START Data for this exercise
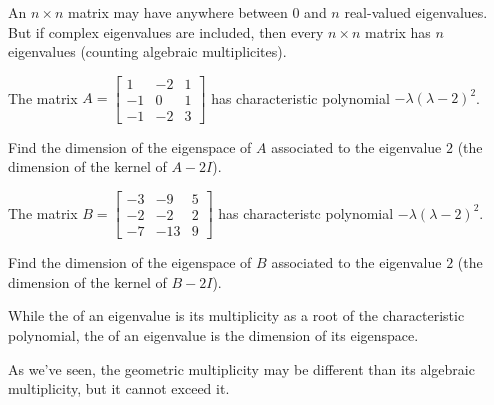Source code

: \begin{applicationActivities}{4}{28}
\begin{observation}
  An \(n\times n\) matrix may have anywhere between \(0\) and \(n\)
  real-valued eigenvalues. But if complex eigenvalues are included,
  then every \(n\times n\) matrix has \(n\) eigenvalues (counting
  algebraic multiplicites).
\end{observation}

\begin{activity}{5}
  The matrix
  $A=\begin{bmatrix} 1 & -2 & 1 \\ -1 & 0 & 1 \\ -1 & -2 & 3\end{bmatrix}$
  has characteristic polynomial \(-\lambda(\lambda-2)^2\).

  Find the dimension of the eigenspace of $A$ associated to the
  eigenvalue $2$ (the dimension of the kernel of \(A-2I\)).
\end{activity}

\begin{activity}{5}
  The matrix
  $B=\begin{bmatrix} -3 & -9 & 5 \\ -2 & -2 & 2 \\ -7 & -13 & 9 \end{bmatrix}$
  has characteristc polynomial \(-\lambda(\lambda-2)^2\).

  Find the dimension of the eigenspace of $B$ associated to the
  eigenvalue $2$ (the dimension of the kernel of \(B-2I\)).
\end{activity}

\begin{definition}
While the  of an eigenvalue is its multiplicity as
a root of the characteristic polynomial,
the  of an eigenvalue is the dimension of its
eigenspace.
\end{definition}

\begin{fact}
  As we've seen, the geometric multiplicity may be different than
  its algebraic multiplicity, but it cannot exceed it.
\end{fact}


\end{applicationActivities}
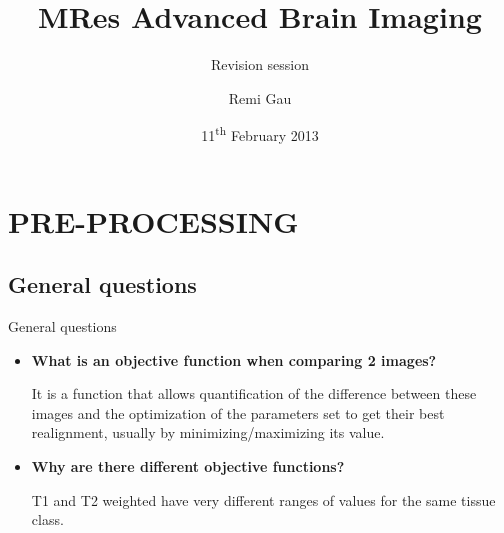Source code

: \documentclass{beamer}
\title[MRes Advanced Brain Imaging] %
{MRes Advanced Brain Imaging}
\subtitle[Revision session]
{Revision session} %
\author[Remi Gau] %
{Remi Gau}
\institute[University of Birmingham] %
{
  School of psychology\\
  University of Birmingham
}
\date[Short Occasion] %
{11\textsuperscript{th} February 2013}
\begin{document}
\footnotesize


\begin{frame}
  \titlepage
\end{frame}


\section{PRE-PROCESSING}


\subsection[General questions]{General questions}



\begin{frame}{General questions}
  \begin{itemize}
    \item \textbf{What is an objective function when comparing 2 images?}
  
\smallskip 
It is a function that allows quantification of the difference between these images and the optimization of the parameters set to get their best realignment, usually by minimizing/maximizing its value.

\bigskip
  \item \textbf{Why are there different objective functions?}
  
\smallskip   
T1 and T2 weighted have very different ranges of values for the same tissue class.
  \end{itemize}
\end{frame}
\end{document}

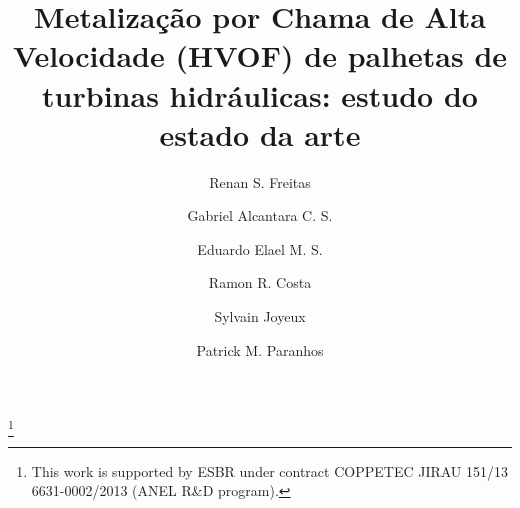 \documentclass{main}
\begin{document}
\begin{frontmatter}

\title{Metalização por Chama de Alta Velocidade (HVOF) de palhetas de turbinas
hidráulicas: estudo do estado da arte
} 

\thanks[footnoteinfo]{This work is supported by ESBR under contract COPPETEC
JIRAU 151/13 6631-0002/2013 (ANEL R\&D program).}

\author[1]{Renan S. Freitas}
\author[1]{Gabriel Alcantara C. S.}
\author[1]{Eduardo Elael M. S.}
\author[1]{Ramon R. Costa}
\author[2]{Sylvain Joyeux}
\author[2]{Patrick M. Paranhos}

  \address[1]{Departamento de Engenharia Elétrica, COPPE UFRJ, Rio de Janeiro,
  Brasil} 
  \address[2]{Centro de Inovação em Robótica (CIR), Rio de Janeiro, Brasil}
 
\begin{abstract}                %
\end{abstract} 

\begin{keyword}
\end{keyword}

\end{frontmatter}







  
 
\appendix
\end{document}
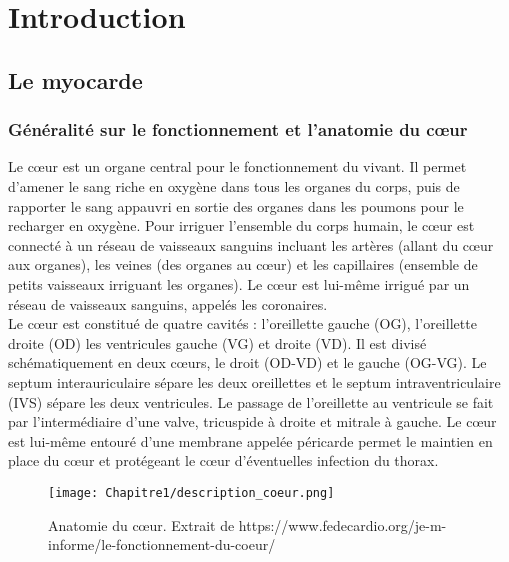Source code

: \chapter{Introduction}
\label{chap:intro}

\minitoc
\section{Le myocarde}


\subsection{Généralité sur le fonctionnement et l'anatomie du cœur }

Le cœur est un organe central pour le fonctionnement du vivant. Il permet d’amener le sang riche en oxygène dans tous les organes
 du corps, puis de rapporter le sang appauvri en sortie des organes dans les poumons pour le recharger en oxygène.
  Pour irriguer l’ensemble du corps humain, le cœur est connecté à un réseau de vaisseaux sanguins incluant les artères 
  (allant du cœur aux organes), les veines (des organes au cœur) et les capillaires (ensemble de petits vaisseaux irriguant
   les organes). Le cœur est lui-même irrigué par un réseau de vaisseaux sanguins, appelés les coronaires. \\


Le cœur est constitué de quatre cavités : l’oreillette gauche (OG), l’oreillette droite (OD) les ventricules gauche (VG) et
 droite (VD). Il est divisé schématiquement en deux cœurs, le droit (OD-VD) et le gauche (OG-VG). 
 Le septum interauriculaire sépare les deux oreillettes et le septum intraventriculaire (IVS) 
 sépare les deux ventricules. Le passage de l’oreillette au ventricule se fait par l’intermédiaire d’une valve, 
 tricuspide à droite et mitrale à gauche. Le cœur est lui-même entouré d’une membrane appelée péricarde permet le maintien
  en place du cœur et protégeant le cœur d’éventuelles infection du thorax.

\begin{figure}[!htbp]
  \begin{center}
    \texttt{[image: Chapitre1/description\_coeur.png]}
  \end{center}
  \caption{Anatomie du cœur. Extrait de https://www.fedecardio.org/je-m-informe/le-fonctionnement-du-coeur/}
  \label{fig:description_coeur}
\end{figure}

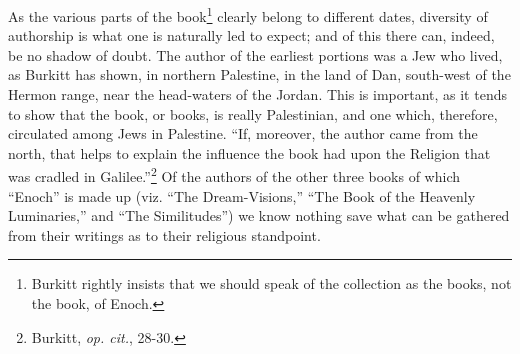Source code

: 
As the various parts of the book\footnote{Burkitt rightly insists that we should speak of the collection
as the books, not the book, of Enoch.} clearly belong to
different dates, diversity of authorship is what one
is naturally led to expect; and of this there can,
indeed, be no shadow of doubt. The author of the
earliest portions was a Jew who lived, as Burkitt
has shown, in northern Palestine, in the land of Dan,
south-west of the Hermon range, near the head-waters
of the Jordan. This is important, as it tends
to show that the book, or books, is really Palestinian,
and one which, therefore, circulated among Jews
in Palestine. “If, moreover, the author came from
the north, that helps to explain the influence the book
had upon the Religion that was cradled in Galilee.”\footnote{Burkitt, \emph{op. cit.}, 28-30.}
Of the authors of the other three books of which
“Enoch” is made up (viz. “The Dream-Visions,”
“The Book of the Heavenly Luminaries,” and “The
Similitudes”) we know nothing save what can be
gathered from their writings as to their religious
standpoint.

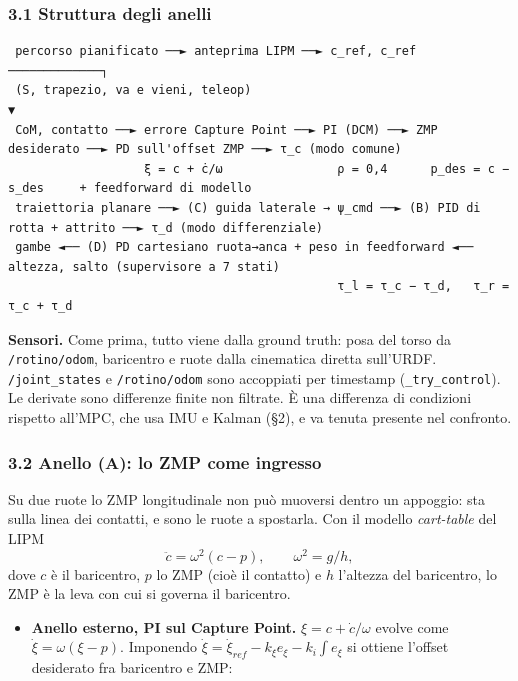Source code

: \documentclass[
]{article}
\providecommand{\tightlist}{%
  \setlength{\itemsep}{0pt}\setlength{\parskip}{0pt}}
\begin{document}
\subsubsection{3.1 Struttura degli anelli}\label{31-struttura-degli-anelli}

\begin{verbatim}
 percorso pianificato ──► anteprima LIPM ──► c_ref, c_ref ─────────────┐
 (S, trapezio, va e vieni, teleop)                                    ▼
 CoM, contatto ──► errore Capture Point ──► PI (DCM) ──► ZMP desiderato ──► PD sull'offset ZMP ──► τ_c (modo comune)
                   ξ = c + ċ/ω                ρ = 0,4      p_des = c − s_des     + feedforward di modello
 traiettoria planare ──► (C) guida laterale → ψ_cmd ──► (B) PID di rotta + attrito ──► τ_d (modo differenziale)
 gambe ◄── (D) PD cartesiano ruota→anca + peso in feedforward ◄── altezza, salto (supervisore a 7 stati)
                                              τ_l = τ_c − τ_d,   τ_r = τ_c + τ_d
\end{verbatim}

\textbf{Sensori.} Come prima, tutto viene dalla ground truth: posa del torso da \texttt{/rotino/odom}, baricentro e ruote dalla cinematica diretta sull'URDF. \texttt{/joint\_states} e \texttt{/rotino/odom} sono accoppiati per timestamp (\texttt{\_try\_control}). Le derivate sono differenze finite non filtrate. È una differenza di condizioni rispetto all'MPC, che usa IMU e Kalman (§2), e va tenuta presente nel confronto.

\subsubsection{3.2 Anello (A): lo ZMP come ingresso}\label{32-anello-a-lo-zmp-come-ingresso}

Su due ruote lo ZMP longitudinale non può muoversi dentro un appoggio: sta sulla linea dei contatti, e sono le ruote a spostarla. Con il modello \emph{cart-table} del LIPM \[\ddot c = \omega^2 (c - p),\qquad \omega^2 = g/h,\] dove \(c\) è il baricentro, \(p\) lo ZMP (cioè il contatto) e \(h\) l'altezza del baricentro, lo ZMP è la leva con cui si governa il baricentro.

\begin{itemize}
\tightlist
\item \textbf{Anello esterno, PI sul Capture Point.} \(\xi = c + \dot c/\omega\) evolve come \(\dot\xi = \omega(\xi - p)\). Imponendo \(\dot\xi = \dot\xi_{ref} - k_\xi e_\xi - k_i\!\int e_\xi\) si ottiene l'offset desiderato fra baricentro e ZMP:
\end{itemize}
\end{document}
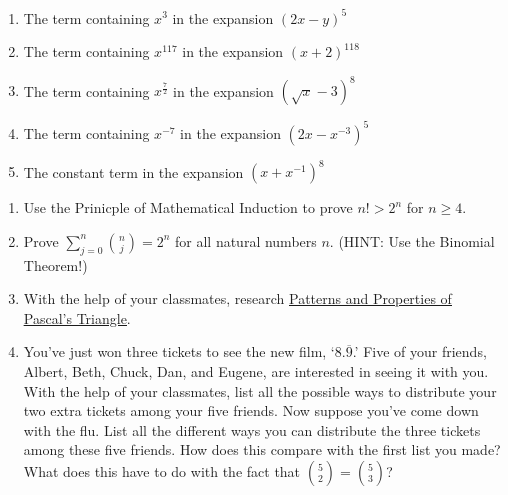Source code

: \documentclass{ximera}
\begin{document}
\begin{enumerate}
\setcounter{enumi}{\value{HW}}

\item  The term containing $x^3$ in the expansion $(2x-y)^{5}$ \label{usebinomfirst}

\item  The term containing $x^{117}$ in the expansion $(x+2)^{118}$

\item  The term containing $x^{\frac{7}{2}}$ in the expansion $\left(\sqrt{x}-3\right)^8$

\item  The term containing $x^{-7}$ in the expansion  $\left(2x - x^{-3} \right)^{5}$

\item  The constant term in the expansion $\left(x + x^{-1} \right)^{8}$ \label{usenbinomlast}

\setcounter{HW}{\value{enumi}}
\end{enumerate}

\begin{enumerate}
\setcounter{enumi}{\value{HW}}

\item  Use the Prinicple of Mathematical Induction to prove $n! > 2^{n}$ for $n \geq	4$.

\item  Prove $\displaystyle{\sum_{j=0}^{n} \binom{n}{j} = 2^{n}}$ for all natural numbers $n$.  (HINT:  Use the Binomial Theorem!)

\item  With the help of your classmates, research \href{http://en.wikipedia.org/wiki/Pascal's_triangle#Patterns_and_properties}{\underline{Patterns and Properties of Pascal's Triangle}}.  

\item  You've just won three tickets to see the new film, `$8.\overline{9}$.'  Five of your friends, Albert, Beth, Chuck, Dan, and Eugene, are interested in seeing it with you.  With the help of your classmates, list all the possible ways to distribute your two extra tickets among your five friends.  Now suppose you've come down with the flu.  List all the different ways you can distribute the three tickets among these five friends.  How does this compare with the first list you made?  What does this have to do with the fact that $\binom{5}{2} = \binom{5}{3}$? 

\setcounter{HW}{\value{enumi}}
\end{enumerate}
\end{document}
END Data for this exercise
*What you have to do*.
Look for the word "eigenvalues" in the data, then return every line that contains it.

*Answer*.
  real-valued eigenvalues. But if complex eigenvalues are included,
  then every \(n\times n\) matrix has \(n\) eigenvalues (counting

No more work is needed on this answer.